Scott married a widow Elizabeth Anne Yonge, née Roberts on 8 November 1851. She had three sons by her first husband and the family responsibilities resulted in Scott becoming a mathematics coach (his first interest had always been in mathematics). He built up a useful connections at the university and later published a small textbook on plane co-ordinate geometry.

==Australia==
In April 1856, Scott took the position of colonial astronomer in New South Wales. Scott arrived with his family in Sydney in October 1856 to find the astronomical works were somewhat neglected. He supervised the building of the Sydney Observatory at Dawes Point, ensured the appointment of an observatory board and established the keeping of meteorological records throughout the colony.

By 1859, Scott was making systematic observations and in 1861 the acquisition of an equatorial telescope enabled him to expand his work. Scott planned a magnetic survey of the colony and reported that, despite the shortage of staff and equipment, 'the establishment is now complete in every respect'.

On 31 October 1862, Scott resigned as astronomer giving the reason as ill health, also reported as failing eyesight. However, it seems likely that the reasons were the departure of his patron Governor Denison and public criticism of his refusal to produce 'showy results'. He found it difficult to adapt to colonial life but succeeded the Rev. W. H. Savigny as headmaster of the Cook's River collegiate school, which he removed to Elswick House, Leichhardt, and in 1865 took over from Savigny as warden of St Paul's College, Sydney (Australia's oldest University College). It was a quiet time at the college and his plans were hampered by the slow rate of university expansion, the competition of the new Presbyterian College of St Andrew and the Church's refusal to recognize education at St Paul's as sufficient training for the ministry.

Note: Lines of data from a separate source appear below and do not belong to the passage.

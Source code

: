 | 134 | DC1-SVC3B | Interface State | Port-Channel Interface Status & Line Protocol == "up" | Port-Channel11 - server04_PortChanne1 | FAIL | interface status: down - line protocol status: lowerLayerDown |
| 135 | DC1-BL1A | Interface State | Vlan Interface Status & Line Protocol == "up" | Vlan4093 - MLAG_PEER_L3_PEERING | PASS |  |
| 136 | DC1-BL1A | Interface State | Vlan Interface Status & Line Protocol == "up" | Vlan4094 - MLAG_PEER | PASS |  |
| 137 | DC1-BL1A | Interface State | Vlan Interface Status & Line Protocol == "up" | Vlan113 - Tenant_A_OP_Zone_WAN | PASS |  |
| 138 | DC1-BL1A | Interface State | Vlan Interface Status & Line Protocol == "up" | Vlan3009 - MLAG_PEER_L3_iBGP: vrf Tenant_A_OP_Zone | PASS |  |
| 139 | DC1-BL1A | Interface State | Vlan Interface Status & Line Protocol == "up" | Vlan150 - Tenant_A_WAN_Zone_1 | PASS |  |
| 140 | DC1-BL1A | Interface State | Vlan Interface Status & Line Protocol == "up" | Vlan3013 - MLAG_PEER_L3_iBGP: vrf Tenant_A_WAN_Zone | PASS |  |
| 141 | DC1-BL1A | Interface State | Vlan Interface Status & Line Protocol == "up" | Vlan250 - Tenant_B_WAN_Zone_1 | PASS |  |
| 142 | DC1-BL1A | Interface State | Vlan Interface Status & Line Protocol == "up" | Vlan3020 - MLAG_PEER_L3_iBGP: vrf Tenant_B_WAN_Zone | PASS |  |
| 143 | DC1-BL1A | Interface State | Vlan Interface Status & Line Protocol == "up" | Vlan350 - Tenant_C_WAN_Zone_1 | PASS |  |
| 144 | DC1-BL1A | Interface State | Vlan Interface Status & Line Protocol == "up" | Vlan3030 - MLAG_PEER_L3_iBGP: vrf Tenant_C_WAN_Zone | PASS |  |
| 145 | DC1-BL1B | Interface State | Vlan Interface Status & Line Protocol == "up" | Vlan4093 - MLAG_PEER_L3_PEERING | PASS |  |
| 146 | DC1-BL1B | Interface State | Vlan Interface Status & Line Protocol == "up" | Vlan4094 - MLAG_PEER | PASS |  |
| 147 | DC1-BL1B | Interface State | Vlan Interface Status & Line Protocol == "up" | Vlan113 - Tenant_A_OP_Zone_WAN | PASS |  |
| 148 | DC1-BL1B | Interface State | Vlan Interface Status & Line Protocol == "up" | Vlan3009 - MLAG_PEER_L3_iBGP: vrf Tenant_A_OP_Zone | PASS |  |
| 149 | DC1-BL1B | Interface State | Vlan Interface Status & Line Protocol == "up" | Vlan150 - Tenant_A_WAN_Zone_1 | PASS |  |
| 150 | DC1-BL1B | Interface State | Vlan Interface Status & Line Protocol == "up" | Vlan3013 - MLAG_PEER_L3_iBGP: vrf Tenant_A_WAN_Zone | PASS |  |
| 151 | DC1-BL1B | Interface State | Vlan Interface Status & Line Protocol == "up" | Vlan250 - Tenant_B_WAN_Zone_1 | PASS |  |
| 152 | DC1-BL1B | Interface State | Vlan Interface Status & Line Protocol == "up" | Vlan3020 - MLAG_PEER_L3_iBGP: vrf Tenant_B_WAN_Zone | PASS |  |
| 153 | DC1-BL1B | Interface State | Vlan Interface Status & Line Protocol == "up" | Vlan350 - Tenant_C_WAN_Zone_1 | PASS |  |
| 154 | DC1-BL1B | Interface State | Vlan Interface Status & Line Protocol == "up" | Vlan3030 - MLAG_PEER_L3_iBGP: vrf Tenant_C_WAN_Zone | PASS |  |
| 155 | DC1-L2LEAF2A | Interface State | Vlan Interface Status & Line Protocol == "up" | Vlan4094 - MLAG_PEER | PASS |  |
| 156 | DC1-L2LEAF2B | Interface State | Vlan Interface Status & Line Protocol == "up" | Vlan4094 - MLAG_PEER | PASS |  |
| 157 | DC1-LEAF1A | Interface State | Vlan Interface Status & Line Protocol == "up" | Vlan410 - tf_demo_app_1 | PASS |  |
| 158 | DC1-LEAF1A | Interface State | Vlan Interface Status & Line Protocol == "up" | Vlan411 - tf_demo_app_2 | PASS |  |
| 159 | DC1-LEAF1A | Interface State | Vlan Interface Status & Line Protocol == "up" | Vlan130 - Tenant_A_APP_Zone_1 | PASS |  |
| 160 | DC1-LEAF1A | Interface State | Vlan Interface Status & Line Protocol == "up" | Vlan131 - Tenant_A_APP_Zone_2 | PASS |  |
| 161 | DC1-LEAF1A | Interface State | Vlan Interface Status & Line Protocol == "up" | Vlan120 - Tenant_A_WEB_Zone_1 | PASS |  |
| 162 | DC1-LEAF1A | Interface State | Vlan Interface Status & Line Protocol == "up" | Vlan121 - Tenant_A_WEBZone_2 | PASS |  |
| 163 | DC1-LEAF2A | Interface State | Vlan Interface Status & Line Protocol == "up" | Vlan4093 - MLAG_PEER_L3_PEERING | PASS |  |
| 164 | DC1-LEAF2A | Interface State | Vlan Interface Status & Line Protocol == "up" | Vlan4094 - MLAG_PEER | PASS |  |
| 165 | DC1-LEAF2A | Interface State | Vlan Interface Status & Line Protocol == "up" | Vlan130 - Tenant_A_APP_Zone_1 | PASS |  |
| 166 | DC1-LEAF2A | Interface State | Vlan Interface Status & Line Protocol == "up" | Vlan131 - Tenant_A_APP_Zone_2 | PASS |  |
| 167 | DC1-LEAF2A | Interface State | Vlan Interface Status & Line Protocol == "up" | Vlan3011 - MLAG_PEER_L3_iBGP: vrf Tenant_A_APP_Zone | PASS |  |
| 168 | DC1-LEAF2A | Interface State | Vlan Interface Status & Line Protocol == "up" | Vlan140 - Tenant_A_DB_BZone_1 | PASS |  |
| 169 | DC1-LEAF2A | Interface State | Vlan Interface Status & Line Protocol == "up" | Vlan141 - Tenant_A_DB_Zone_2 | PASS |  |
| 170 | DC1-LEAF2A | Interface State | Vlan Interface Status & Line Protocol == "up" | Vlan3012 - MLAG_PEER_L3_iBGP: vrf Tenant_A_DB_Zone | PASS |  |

He continued as mathematical examiner for the university and twice deputized for the professor of mathematics. In 1867–74 he was honorary secretary of the Royal Society of New South Wales and treasurer in 1874–78. In 1874 he read a paper to the society on 'The transit of Venus as Observed at Eden' which was published in its Proceedings. In the 1870s he preached frequently on the relation of religion to new scientific ideas but his public activities were not matched by any considerable energy at St Paul's. In 1878 criticism by the college council caused him to resign.

Scott had earlier expressed an element of scepticism about revealed religion and had criticized the Sydney clergy. However, he took eagerly to a country ministry at Gunning, Bungendore and Queanbeyan and later became a canon of St Saviour's Cathedral, Goulburn, and examining chaplain for Bishop Thomas. He revisited England in 1888 and lived in retirement on his return. Scott died at Chatswood and is buried in the Gore Hill Cemetery. Scott's estate was valued for probate at the considerable sum of £7500.

== Bibliography ==
- G. B. Airy, Autobiography, W. Airy ed. (Cambridge, 1896);
- A. Fisher, The Register of Blundell's School, vol 1 (Exeter, 1904);
- R. T. Wyatt, The History of the Diocese of Goulburn (Syd, 1937);
- Colonial astronomer papers, Votes and Proceedings (Legislative Assembly, New South Wales), 1856–57, 21, 1858–59, 1, 841, 843, 1859–60, 4, 1047, 1861, 2, 395, 1861–62, 2, 1371, 1865, 1, 915;
- Royal Society of New South Wales, Proceedings, 51 (1917), 6;
- K. J. Cable, 'The founding of St Paul's College', Pauline, 1967, no 65;
- Sydney Morning Herald, 31 March 1917;
- Scott letters (copies, State Library of New South Wales);
- Council minutes 1865–78 (St Paul's College, University of Sydney)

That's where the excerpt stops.